- [Required action]:
Search the entries below for "import", and copy each line where it appears.

- [Supplied information]:
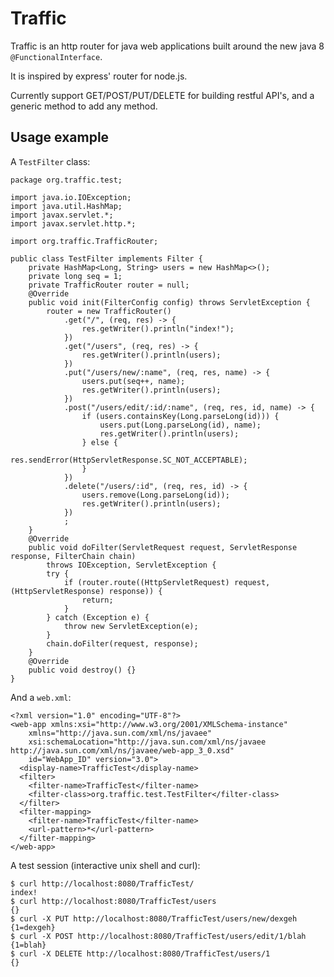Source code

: Traffic
=======

Traffic is an http router for java web applications built around the new java 8 ```@FunctionalInterface```.

It is inspired by express' router for node.js.

Currently support GET/POST/PUT/DELETE for building restful API's, and a generic method to add any method.

Usage example
-------------

A ```TestFilter``` class:

```
package org.traffic.test;

import java.io.IOException;
import java.util.HashMap;
import javax.servlet.*;
import javax.servlet.http.*;

import org.traffic.TrafficRouter;

public class TestFilter implements Filter {
	private HashMap<Long, String> users = new HashMap<>();
	private long seq = 1;
	private TrafficRouter router = null;
	@Override
	public void init(FilterConfig config) throws ServletException {
		router = new TrafficRouter()
			.get("/", (req, res) -> {
				res.getWriter().println("index!");
			})
			.get("/users", (req, res) -> {
				res.getWriter().println(users);
			})
			.put("/users/new/:name", (req, res, name) -> {
				users.put(seq++, name);
				res.getWriter().println(users);
			})
			.post("/users/edit/:id/:name", (req, res, id, name) -> {
				if (users.containsKey(Long.parseLong(id))) {
					users.put(Long.parseLong(id), name);
					res.getWriter().println(users);
				} else {
					res.sendError(HttpServletResponse.SC_NOT_ACCEPTABLE);
				}
			})
			.delete("/users/:id", (req, res, id) -> {
				users.remove(Long.parseLong(id));
				res.getWriter().println(users);
			})
			;
	}
	@Override
	public void doFilter(ServletRequest request, ServletResponse response, FilterChain chain)
		throws IOException, ServletException {
		try {
			if (router.route((HttpServletRequest) request, (HttpServletResponse) response)) {
				return;
			}
		} catch (Exception e) {
			throw new ServletException(e);
		}
		chain.doFilter(request, response);
	}
	@Override
	public void destroy() {}
}
```

And a ```web.xml```:

```
<?xml version="1.0" encoding="UTF-8"?>
<web-app xmlns:xsi="http://www.w3.org/2001/XMLSchema-instance"
	xmlns="http://java.sun.com/xml/ns/javaee"
	xsi:schemaLocation="http://java.sun.com/xml/ns/javaee http://java.sun.com/xml/ns/javaee/web-app_3_0.xsd"
	id="WebApp_ID" version="3.0">
  <display-name>TrafficTest</display-name>
  <filter>
  	<filter-name>TrafficTest</filter-name>
  	<filter-class>org.traffic.test.TestFilter</filter-class>
  </filter>
  <filter-mapping>
  	<filter-name>TrafficTest</filter-name>
  	<url-pattern>*</url-pattern>
  </filter-mapping>
</web-app>
```

A test session (interactive unix shell and curl):

```
$ curl http://localhost:8080/TrafficTest/
index!
$ curl http://localhost:8080/TrafficTest/users
{}
$ curl -X PUT http://localhost:8080/TrafficTest/users/new/dexgeh
{1=dexgeh}
$ curl -X POST http://localhost:8080/TrafficTest/users/edit/1/blah
{1=blah}
$ curl -X DELETE http://localhost:8080/TrafficTest/users/1
{}
```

- [Completed task]:
import java.io.IOException;
import java.util.HashMap;
import javax.servlet.*;
import javax.servlet.http.*;
import org.traffic.TrafficRouter;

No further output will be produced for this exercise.